QR decomposition different in lm and biglm?
Asked Answered
P

1

3

I'm trying to recover the R matrix from the QR decomposition used in biglm. For this I am using a portion of the code in vcov.biglm and put it into a function like so:

qr.R.biglm <- function (object, ...) {
    # Return the qr.R matrix from a biglm object
    object$qr <- .Call("singcheckQR", object$qr)
    p <- length(object$qr$D)
    R <- diag(p)
    R[row(R) > col(R)] <- object$qr$rbar
    R <- t(R)
    R <- sqrt(object$qr$D) * R
    dimnames(R) <- list(object$names, object$names)
    return(R)
}

More specifically, I'm trying to get the same result as using qr.R from the base package, which is used on QR decompositions of class "qr" such as those contained in the lm class (lm$qr). The code for the base function is as follows:

qr.R <- function (qr, complete = FALSE) {
    if (!is.qr(qr)) 
        stop("argument is not a QR decomposition")
    R <- qr$qr
    if (!complete) 
        R <- R[seq.int(min(dim(R))), , drop = FALSE]
    R[row(R) > col(R)] <- 0
    R
}

I manage to get the same result for a sample regression, except for the signs.
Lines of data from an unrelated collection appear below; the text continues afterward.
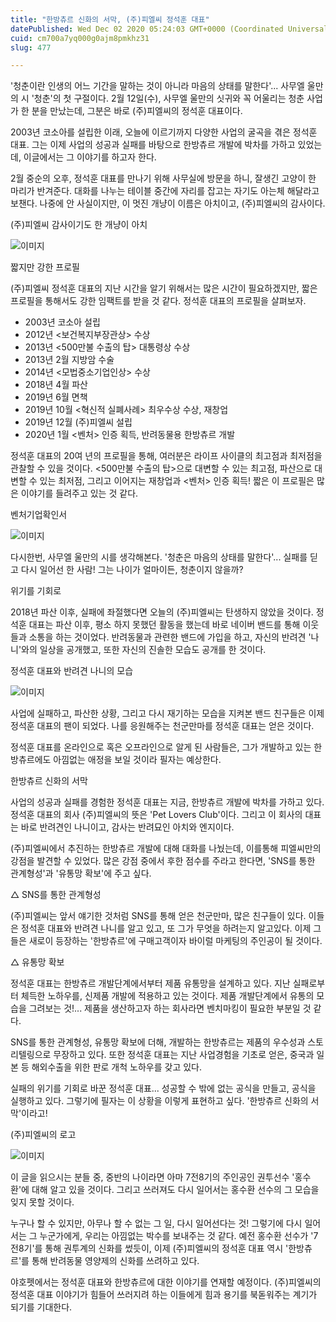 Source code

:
 ```yaml
---
title: "한방츄르 신화의 서막, (주)피엘씨 정석훈 대표"
datePublished: Wed Dec 02 2020 05:24:03 GMT+0000 (Coordinated Universal Time)
cuid: cm700a7yq000g0ajm8pmkhz31
slug: 477

---
```



'청춘이란 인생의 어느 기간을 말하는 것이 아니라 마음의 상태를 말한다'... 사무엘 울만의 시 '청춘'의 첫 구절이다. 2월 12일(수), 사무엘 울만의 싯귀와 꼭 어울리는 청춘 사업가 한 분을 만났는데, 그분은 바로 (주)피엘씨의 정석훈 대표이다.

2003년 코소아를 설립한 이래, 오늘에 이르기까지 다양한 사업의 굴곡을 겪은 정석훈 대표. 그는 이제 사업의 성공과 실패를 바탕으로 한방츄르 개발에 박차를 가하고 있었는데, 이글에서는 그 이야기를 하고자 한다.

2월 중순의 오후, 정석훈 대표를 만나기 위해 사무실에 방문을 하니, 잘생긴 고양이 한 마리가 반겨준다. 대화를 나누는 테이블 중간에 자리를 잡고는 자기도 아는체 해달라고 보챈다. 나중에 안 사실이지만, 이 멋진 개냥이 이름은 아치이고, (주)피엘씨의 감사이다.

(주)피엘씨 감사이기도 한 개냥이 아치

![이미지](https://cdn.hashnode.com/res/hashnode/image/upload/v1739249556057/d90fe0bd-f694-4f10-bf95-8bbeeee2f692.jpeg)

짧지만 강한 프로필

(주)피엘씨 정석훈 대표의 지난 시간을 알기 위해서는 많은 시간이 필요하겠지만, 짧은 프로필을 통해서도 강한 임팩트를 받을 것 같다. 정석훈 대표의 프로필을 살펴보자.

- 2003년 코소아 설립
- 2012년 <보건복지부장관상> 수상
- 2013년 <500만불 수출의 탑> 대통령상 수상
- 2013년 2월 지방암 수술
- 2014년 <모법중소기업인상> 수상
- 2018년 4월 파산
- 2019년 6월 면책
- 2019년 10월 <혁신적 실폐사례> 최우수상 수상, 재창업
- 2019년 12월 (주)피엘씨 설립
- 2020년 1월 <벤처> 인증 획득, 반려동물용 한방츄르 개발

정석훈 대표의 20여 년의 프로필을 통해, 여러분은 라이프 사이클의 최고점과 최저점을 관찰할 수 있을 것이다. <500만불 수출의 탑>으로 대변할 수 있는 최고점, 파산으로 대변할 수 있는 최저점, 그리고 이어지는 재창업과 <벤처> 인증 획득! 짧은 이 프로필은 많은 이야기를 들려주고 있는 것 같다.

벤처기업확인서

![이미지](https://cdn.hashnode.com/res/hashnode/image/upload/v1739249558169/8c6036c8-e3a4-47d1-98e2-d154c1c30775.jpeg)

다시한번, 사무엘 울만의 시를 생각해본다. '청춘은 마음의 상태를 말한다'... 실패를 딛고 다시 일어선 한 사람! 그는 나이가 얼마이든, 청춘이지 않을까?

위기를 기회로

2018년 파산 이후, 실패에 좌절했다면 오늘의 (주)피엘씨는 탄생하지 않았을 것이다. 정석훈 대표는 파산 이후, 평소 하지 못했던 활동을 했는데 바로 네이버 밴드를 통해 이웃들과 소통을 하는 것이었다. 반려동물과 관련한 밴드에 가입을 하고, 자신의 반려견 '나니'와의 일상을 공개했고, 또한 자신의 진솔한 모습도 공개를 한 것이다.

정석훈 대표와 반려견 나니의 모습

![이미지](https://cdn.hashnode.com/res/hashnode/image/upload/v1739249559990/6f360ae1-0f9c-436e-a6f8-8a3b45777caf.jpeg)

사업에 실패하고, 파산한 상황, 그리고 다시 재기하는 모습을 지켜본 밴드 친구들은 이제 정석훈 대표의 팬이 되었다. 나를 응원해주는 천군만마를 정석훈 대표는 얻은 것이다.

정석훈 대표를 온라인으로 혹은 오프라인으로 알게 된 사람들은, 그가 개발하고 있는 한방츄르에도 아낌없는 애정을 보일 것이라 필자는 예상한다.

한방츄르 신화의 서막

사업의 성공과 실패를 경험한 정석훈 대표는 지금, 한방츄르 개발에 박차를 가하고 있다. 정석훈 대표의 회사 (주)피엘씨의 뜻은 'Pet Lovers Club'이다. 그리고 이 회사의 대표는 바로 반려견인 나니이고, 감사는 반려묘인 아치와 엔지이다.

(주)피엘씨에서 추진하는 한방츄르 개발에 대해 대화를 나눴는데, 이를통해 피엘씨만의 강점을 발견할 수 있었다. 많은 강점 중에서 후한 점수를 주라고 한다면, 'SNS를 통한 관계형성'과 '유통망 확보'에 주고 싶다.

△ SNS를 통한 관계형성

(주)피엘씨는 앞서 얘기한 것처럼 SNS를 통해 얻은 천군만마, 많은 친구들이 있다. 이들은 정석훈 대표와 반려견 나니를 알고 있고, 또 그가 무엇을 하려는지 알고있다. 이제 그들은 새로이 등장하는 '한방츄르'에 구매고객이자 바이럴 마케팅의 주인공이 될 것이다.

△ 유통망 확보

정석훈 대표는 한방츄르 개발단계에서부터 제품 유통망을 설계하고 있다. 지난 실패로부터 체득한 노하우를, 신제품 개발에 적용하고 있는 것이다. 제품 개발단계에서 유통의 모습을 그려보는 것!... 제품을 생산하고자 하는 회사라면 벤치마킹이 필요한 부분일 것 같다.

SNS를 통한 관계형성, 유통망 확보에 더해, 개발하는 한방츄르는 제품의 우수성과 스토리텔링으로 무장하고 있다. 또한 정석훈 대표는 지난 사업경험을 기초로 얻은, 중국과 일본 등 해외수출을 위한 판로 개척 노하우를 갖고 있다.

실패의 위기를 기회로 바꾼 정석훈 대표... 성공할 수 밖에 없는 공식을 만들고, 공식을 실행하고 있다. 그렇기에 필자는 이 상황을 이렇게 표현하고 싶다. '한방츄르 신화의 서막'이라고!

(주)피엘씨의 로고

![이미지](https://cdn.hashnode.com/res/hashnode/image/upload/v1739249561667/6eeaa099-0eb3-463b-a1b6-467d643908ea.jpeg)

이 글을 읽으시는 분들 중, 중반의 나이라면 아마 7전8기의 주인공인 권투선수 '홍수환'에 대해 알고 있을 것이다. 그리고 쓰러져도 다시 일어서는 홍수환 선수의 그 모습을 잊지 못할 것이다.

누구나 할 수 있지만, 아무나 할 수 없는 그 일, 다시 일어선다는 것! 그렇기에 다시 일어서는 그 누군가에게, 우리는 아낌없는 박수를 보내주는 것 같다. 예전 홍수환 선수가 '7전8기'를 통해 권투계의 신화를 썼듯이, 이제 (주)피엘씨의 정석훈 대표 역시 '한방츄르'를 통해 반려동물 영양제의 신화를 쓰려하고 있다.

야호펫에서는 정석훈 대표와 한방츄르에 대한 이야기를 연재할 예정이다. (주)피엘씨의 정석훈 대표 이야기가 힘들어 쓰러지려 하는 이들에게 힘과 용기를 북돋워주는 계기가 되기를 기대한다.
x <- as.data.frame(matrix(rnorm(100 * 10), 100, 10))
y <- seq.int(1, 100)
fit.lm <- lm("y ~ .", data =  cbind(y, x))
R.lm <- qr.R(fit.lm$qr)

library(biglm)
fmla <- as.formula(paste("y ~ ", paste(colnames(x), collapse = "+")))
fit.biglm <- biglm(fmla, data = cbind(y, x))
R.biglm <- qr.R.biglm(fit.biglm)

Comparing both, it's clear that the absolute values match, but not the signs.

mean(abs(R.lm) - abs(R.biglm) < 1e-6)
[1] 1
mean(R.lm - R.biglm < 1e-6)
[1] 0.9338843

I can't quite figure out why this is. I would like to be able to get the same result for the R matrix as lm from biglm.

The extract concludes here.